Saved entries
○ ○ ○ ○ ○

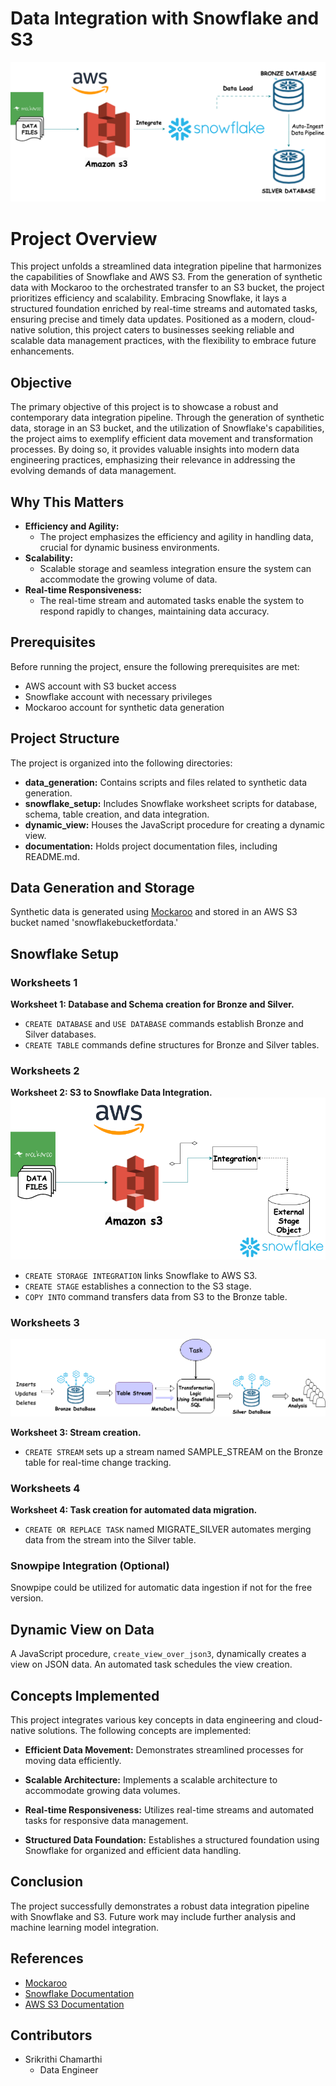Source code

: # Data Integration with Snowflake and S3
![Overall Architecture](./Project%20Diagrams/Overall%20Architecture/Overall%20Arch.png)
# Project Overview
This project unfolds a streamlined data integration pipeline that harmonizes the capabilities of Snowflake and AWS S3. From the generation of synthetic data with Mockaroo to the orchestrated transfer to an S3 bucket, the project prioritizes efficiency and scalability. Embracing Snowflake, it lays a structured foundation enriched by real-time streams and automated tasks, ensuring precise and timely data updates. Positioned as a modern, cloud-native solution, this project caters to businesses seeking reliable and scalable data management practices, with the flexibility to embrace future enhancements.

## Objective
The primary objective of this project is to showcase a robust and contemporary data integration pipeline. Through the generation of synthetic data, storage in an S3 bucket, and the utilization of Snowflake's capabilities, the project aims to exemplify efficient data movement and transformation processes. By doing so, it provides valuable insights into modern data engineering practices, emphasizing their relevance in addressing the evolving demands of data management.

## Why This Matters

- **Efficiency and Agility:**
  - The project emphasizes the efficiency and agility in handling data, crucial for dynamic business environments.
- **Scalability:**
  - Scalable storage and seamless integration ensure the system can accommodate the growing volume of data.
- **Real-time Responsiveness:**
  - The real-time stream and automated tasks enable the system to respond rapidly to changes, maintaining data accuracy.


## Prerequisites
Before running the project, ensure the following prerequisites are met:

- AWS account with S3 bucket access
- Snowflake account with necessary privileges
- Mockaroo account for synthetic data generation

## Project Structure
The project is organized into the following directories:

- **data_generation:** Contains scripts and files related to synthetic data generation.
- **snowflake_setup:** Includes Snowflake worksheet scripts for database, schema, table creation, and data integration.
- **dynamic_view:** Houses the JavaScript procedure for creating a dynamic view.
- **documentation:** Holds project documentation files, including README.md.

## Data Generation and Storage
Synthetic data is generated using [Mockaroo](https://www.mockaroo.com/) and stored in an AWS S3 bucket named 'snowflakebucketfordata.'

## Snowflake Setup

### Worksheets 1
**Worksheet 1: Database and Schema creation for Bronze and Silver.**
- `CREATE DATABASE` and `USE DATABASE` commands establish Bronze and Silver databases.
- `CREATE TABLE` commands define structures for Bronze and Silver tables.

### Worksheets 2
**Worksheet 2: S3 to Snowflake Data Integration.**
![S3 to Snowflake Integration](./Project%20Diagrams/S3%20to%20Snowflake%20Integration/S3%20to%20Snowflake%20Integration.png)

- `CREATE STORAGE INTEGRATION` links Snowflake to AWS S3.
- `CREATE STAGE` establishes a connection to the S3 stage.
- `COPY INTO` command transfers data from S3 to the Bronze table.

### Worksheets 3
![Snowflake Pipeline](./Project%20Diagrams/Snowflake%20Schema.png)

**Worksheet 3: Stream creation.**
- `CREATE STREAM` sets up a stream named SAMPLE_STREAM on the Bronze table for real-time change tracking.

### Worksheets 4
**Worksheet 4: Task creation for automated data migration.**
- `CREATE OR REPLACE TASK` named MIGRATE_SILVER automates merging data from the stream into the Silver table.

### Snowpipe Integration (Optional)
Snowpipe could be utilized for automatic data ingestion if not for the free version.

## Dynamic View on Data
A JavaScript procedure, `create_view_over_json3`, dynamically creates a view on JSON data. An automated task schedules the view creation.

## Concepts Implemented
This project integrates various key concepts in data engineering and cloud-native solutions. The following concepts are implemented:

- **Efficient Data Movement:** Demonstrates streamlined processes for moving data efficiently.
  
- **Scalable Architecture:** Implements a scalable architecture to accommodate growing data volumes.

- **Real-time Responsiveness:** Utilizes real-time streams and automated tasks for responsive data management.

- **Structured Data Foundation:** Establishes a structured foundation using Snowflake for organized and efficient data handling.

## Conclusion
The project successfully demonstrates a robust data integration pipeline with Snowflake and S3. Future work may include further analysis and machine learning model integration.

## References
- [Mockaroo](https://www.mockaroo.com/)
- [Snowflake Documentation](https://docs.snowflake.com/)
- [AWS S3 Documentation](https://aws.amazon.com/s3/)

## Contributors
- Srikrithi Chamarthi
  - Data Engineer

○ ○ ○ ○ ○

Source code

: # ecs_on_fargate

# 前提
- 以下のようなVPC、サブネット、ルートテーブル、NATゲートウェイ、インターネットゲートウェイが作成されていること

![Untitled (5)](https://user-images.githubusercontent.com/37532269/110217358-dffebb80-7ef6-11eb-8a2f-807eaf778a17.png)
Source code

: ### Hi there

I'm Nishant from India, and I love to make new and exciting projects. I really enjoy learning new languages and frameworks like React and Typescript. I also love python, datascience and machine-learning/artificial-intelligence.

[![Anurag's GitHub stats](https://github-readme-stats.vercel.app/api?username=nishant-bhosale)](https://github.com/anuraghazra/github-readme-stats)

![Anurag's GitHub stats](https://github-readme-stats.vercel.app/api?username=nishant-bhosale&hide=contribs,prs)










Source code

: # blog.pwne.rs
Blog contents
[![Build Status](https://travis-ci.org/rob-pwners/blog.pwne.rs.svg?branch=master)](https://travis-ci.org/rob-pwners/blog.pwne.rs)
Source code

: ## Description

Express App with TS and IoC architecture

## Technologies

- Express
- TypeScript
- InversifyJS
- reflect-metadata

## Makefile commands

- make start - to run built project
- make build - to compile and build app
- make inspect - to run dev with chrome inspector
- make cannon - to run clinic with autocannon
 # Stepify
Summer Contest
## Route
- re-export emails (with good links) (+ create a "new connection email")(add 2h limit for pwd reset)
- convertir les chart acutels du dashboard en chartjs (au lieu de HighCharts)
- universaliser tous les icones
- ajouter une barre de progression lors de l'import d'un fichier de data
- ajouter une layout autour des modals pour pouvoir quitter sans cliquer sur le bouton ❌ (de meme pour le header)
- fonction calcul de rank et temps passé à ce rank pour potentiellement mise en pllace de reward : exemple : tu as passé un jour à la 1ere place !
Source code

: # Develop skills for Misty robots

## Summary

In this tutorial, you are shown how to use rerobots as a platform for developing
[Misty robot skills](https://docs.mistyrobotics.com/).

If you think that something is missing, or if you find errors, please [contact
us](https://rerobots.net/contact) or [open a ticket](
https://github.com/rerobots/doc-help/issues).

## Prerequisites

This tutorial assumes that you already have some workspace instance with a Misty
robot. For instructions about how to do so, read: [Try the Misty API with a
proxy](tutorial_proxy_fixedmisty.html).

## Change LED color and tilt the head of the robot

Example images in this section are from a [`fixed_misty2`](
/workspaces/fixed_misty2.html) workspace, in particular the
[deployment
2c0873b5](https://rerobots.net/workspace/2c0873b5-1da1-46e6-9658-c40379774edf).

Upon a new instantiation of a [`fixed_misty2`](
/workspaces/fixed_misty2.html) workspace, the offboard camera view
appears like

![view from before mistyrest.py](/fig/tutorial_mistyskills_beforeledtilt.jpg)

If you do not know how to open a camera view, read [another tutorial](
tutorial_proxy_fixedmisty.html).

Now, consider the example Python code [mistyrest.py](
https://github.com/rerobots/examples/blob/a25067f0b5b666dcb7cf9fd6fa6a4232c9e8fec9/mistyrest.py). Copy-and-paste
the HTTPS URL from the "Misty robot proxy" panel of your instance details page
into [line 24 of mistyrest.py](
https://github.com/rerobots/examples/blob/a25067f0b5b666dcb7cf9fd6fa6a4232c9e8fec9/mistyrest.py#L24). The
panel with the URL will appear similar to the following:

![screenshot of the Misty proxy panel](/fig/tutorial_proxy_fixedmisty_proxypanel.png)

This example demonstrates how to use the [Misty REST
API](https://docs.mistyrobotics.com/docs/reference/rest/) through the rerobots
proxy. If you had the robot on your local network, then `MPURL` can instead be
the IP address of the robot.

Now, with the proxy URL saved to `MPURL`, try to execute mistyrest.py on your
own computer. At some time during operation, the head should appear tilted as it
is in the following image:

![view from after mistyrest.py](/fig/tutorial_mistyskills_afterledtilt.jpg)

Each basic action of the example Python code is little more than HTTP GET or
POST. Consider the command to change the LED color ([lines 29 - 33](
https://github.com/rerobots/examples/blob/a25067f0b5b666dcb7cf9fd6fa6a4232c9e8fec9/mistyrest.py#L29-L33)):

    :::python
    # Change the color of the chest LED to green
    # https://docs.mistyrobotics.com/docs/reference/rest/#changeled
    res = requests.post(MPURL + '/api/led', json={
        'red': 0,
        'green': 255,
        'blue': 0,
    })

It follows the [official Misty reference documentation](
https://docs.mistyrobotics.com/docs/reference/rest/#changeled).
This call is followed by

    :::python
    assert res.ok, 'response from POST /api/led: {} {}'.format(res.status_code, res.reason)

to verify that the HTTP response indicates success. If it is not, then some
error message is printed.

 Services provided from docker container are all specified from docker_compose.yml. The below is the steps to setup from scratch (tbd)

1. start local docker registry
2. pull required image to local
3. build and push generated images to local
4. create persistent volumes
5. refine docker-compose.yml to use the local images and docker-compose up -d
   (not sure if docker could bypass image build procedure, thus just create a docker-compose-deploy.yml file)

○ ○ ○ ○ ○

Aim of the exercise |
Your task for the entries above: copy exactly the span starting with the line with "# Change the" and going on through the line with "It follows the", both lines included, and nothing else.

Task solution |
    # Change the color of the chest LED to green
    # https://docs.mistyrobotics.com/docs/reference/rest/#changeled
    res = requests.post(MPURL + '/api/led', json={
        'red': 0,
        'green': 255,
        'blue': 0,
    })

It follows the [official Misty reference documentation](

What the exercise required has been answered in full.